Once you acknowledge how unhealthy the Standard American Diet (SAD) is, what do you do instead? For five years in a row, the Mediterranean diet has been rated the best diet by health experts. The DASH (Dietary Approaches to Stop Hypertension) and Flexitarian (mostly plant-based but allowing meat occasionally) diets are tied for second place, and the MIND (Mediterranean-DASH Intervention for Neurodegenerative Delay) is in fourth place.

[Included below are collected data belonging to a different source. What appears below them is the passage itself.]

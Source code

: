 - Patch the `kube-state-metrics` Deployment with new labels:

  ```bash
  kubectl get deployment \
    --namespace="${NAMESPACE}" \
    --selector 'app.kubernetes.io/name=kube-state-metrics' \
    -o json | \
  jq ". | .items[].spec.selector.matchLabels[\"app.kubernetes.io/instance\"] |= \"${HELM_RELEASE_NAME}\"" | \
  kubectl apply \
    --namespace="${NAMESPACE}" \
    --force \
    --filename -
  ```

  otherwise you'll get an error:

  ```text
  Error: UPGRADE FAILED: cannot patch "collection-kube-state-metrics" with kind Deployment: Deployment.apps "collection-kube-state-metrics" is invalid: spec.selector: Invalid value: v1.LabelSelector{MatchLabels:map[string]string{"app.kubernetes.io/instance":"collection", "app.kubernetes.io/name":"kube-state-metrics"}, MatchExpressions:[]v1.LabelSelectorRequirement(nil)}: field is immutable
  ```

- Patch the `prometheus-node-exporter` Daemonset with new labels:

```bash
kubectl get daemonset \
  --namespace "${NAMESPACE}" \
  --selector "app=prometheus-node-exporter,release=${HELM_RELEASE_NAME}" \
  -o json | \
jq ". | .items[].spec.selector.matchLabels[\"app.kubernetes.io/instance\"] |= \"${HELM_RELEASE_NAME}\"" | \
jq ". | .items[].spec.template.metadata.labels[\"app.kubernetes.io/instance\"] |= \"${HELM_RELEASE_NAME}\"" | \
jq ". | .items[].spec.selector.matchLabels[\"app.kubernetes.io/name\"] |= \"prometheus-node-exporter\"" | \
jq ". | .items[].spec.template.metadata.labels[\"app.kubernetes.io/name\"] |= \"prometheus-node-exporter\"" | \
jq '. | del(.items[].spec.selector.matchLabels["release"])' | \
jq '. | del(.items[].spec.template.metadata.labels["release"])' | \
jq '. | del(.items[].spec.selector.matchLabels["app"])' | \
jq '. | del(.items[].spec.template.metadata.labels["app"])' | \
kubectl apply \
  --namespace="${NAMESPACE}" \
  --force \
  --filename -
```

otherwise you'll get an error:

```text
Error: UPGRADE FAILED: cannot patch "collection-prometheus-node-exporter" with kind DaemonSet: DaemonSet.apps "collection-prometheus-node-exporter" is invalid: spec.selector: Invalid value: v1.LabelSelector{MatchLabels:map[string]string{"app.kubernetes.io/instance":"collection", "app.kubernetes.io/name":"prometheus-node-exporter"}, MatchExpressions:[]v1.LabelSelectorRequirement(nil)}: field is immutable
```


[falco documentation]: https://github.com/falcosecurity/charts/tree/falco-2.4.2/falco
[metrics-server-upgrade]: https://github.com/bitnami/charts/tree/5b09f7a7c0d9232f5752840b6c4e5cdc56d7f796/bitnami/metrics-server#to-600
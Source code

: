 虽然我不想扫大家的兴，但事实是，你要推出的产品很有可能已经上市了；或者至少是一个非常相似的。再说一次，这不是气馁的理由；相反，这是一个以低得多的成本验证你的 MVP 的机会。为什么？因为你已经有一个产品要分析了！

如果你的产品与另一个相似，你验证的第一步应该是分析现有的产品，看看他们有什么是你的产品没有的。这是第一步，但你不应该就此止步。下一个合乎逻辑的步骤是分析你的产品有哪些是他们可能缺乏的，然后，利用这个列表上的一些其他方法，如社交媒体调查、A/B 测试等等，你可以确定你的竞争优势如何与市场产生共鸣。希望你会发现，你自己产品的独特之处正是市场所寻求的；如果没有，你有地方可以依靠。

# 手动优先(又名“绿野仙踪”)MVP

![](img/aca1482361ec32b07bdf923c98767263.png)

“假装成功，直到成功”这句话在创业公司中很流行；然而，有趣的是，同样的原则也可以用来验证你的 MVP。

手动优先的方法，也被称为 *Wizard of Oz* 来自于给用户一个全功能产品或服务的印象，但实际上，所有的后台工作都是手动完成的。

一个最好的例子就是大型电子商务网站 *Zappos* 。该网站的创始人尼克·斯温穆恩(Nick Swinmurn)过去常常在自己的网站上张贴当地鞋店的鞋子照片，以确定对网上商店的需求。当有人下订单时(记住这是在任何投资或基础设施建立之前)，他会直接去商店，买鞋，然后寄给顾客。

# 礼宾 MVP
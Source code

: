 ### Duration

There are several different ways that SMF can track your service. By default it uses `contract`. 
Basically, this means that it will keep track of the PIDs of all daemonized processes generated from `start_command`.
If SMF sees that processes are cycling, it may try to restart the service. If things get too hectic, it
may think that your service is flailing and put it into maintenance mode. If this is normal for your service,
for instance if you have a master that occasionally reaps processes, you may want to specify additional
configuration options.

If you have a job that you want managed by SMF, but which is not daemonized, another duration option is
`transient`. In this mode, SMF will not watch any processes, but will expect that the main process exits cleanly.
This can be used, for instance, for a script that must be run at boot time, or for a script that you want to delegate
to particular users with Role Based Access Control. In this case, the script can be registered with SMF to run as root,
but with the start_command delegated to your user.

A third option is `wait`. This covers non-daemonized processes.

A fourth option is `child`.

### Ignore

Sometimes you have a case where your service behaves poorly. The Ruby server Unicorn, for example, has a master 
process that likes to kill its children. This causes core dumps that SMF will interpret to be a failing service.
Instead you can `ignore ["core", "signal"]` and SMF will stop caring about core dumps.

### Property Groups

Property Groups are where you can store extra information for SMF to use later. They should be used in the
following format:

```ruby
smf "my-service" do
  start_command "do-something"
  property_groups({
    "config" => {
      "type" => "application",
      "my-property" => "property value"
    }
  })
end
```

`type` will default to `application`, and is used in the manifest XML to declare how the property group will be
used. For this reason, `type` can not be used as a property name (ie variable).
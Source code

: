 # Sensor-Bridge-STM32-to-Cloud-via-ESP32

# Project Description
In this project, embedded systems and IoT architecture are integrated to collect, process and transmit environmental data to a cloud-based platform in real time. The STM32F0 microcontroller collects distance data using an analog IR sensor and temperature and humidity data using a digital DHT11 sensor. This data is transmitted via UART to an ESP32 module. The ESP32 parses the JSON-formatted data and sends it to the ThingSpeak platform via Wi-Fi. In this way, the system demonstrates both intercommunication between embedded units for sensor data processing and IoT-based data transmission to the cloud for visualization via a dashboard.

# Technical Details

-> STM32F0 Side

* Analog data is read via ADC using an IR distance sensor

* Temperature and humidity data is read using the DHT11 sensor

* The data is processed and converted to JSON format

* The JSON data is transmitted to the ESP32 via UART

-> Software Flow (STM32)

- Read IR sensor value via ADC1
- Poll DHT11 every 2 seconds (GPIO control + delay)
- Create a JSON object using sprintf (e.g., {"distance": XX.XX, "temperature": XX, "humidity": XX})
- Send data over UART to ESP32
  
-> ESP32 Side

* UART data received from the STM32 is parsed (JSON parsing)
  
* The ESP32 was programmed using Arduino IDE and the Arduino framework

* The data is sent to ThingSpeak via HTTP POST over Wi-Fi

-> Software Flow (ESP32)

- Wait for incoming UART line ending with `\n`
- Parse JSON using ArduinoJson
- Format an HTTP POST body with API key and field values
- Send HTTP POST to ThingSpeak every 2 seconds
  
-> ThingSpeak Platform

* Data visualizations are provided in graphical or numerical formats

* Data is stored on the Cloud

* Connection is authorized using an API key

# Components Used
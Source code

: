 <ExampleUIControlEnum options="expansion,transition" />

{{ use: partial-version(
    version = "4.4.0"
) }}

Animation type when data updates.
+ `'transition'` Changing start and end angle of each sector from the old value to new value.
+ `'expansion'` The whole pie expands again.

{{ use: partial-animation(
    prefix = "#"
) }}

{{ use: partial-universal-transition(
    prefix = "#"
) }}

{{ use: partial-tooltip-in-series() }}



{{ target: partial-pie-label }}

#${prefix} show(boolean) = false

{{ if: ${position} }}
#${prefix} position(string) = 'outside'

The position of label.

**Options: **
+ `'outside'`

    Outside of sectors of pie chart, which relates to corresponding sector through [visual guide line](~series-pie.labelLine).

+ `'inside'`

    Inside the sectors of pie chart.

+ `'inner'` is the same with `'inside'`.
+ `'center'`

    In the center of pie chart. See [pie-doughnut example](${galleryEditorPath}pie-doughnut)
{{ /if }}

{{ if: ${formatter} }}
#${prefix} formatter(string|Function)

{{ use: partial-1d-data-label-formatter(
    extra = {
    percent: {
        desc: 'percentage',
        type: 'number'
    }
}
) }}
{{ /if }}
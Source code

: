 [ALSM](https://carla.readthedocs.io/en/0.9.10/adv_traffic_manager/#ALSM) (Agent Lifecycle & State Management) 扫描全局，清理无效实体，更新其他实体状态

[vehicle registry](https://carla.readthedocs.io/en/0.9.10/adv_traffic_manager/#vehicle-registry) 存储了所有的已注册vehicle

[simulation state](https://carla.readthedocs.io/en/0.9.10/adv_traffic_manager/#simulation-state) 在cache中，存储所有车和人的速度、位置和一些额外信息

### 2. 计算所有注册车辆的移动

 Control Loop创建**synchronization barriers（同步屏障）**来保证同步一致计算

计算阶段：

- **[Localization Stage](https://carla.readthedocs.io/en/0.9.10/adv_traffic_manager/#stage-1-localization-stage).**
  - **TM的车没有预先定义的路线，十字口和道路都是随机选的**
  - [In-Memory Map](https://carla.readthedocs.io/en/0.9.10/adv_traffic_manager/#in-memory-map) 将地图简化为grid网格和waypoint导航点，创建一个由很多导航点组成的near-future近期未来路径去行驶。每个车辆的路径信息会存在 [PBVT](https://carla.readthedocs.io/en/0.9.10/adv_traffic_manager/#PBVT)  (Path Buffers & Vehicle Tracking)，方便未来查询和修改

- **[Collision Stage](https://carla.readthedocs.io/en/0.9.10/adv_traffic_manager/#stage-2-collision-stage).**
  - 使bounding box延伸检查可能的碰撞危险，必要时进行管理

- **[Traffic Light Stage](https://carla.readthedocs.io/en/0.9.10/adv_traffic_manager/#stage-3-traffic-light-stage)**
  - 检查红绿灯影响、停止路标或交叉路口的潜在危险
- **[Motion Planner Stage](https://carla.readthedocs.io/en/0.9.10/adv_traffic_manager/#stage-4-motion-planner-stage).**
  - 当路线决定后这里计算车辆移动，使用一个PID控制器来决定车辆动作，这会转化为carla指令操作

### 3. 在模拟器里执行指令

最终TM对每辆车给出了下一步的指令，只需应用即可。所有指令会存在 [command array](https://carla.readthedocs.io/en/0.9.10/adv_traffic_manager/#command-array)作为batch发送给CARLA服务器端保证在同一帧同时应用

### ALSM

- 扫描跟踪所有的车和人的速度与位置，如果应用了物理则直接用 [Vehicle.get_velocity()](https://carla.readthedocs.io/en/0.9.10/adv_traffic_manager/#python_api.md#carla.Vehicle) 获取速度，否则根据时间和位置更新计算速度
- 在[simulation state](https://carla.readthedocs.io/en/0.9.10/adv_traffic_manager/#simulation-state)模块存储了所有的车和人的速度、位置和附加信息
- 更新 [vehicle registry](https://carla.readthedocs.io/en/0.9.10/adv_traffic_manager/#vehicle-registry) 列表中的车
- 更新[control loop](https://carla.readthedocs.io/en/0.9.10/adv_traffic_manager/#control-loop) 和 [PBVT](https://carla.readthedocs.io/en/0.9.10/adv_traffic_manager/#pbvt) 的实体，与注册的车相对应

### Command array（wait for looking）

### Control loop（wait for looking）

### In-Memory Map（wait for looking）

What these diets have in common is that they are not “diets” in the traditional sense of the word because they are not about restricting what you eat but instead developing a healthy lifestyle.
The Mediterranean Diet follows some basic principles:
- Eat mostly plant-based, whole foods including fruits, vegetables, whole grains, olive oil, beans, nuts, legumes, seeds, herbs and spices at every meal
- Eat fish and seafood often, at least twice a week
- Eat poultry, eggs, cheese, and yogurt less often and in moderation
- Red meat and sweets should be seldom eaten; avoid processed foods and deli meats
- Drink mostly water, tea or coffee with little or no sugar. Avoid sugary drinks.
- Enjoy red wine in moderation, a glass a day for women and two a day for men
- Stay physically active and enjoy your meals with others
The Mediterranean diet offers health benefits that the SAD does not. In upcoming articles, we’ll take a closer look at these benefits, as well as a more detailed breakdown of foods you should include in your diet as well as those to avoid.